## [Exercise details]
For the records that follow, please set down exactly the lines between the one holding "- **Number of seats**: 5" and the one holding "## アプリケーション仕様", inclusive, and only those.

## [Dataset excerpts]
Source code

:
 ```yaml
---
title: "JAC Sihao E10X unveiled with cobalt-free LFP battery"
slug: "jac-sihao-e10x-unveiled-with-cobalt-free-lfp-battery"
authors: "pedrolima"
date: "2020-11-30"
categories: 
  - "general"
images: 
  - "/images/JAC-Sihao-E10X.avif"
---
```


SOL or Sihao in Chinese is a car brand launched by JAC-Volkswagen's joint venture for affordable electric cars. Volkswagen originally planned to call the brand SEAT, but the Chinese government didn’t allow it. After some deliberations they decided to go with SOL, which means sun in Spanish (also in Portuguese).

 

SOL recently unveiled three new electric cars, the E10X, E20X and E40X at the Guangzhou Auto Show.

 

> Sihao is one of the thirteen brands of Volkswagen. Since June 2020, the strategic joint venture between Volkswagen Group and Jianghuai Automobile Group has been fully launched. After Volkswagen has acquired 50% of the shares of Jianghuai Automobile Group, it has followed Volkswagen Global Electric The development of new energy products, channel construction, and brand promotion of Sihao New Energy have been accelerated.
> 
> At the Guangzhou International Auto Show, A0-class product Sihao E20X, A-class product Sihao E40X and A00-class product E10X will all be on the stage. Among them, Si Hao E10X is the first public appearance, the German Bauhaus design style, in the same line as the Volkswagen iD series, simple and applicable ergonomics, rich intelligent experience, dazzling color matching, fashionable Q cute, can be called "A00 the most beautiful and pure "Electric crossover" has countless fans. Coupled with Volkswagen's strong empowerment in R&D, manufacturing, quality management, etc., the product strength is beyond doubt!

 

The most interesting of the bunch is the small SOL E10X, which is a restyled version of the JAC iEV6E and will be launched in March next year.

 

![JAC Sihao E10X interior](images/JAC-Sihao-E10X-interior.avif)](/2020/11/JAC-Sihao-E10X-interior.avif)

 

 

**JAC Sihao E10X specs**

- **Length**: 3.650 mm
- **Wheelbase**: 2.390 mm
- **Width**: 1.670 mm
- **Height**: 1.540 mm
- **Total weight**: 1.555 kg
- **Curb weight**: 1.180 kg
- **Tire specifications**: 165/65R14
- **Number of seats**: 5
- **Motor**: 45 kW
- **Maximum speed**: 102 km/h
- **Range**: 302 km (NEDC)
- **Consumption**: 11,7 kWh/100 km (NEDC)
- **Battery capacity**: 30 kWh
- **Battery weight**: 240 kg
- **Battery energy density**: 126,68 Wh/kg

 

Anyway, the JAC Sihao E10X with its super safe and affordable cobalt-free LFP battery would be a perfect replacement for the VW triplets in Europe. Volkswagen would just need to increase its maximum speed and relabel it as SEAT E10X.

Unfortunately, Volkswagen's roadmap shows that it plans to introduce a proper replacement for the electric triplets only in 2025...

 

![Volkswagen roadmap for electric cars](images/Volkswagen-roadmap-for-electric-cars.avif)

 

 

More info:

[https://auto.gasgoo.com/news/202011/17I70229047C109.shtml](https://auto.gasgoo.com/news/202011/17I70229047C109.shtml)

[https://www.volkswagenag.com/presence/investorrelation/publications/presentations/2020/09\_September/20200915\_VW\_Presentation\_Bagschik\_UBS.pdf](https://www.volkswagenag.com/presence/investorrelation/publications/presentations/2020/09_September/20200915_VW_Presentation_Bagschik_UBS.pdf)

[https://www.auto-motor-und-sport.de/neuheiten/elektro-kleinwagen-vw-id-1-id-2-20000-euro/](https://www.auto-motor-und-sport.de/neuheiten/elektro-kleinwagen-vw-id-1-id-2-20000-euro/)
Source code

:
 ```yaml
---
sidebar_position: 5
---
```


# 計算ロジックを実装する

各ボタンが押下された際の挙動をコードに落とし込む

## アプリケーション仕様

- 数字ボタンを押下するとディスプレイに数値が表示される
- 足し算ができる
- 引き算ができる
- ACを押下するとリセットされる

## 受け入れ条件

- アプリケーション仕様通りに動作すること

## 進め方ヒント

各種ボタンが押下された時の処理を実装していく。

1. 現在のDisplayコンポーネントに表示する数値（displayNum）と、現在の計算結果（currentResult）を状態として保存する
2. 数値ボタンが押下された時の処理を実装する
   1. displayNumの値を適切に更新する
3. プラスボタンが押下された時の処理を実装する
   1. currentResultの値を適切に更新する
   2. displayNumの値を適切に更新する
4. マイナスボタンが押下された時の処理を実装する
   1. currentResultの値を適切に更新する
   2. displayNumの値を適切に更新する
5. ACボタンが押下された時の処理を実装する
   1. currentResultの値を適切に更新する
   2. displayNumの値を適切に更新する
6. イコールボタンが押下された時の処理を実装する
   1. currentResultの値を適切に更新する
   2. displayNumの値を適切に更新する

## [The completed task]
- **Number of seats**: 5
- **Motor**: 45 kW
- **Maximum speed**: 102 km/h
- **Range**: 302 km (NEDC)
- **Consumption**: 11,7 kWh/100 km (NEDC)
- **Battery capacity**: 30 kWh
- **Battery weight**: 240 kg
- **Battery energy density**: 126,68 Wh/kg

 

Anyway, the JAC Sihao E10X with its super safe and affordable cobalt-free LFP battery would be a perfect replacement for the VW triplets in Europe. Volkswagen would just need to increase its maximum speed and relabel it as SEAT E10X.

Unfortunately, Volkswagen's roadmap shows that it plans to introduce a proper replacement for the electric triplets only in 2025...

 

![Volkswagen roadmap for electric cars](images/Volkswagen-roadmap-for-electric-cars.avif)

 

 

More info:

[https://auto.gasgoo.com/news/202011/17I70229047C109.shtml](https://auto.gasgoo.com/news/202011/17I70229047C109.shtml)

[https://www.volkswagenag.com/presence/investorrelation/publications/presentations/2020/09\_September/20200915\_VW\_Presentation\_Bagschik\_UBS.pdf](https://www.volkswagenag.com/presence/investorrelation/publications/presentations/2020/09_September/20200915_VW_Presentation_Bagschik_UBS.pdf)

[https://www.auto-motor-und-sport.de/neuheiten/elektro-kleinwagen-vw-id-1-id-2-20000-euro/](https://www.auto-motor-und-sport.de/neuheiten/elektro-kleinwagen-vw-id-1-id-2-20000-euro/)
Source code

:
 ```yaml
---
sidebar_position: 5
---
```


# 計算ロジックを実装する

各ボタンが押下された際の挙動をコードに落とし込む

## アプリケーション仕様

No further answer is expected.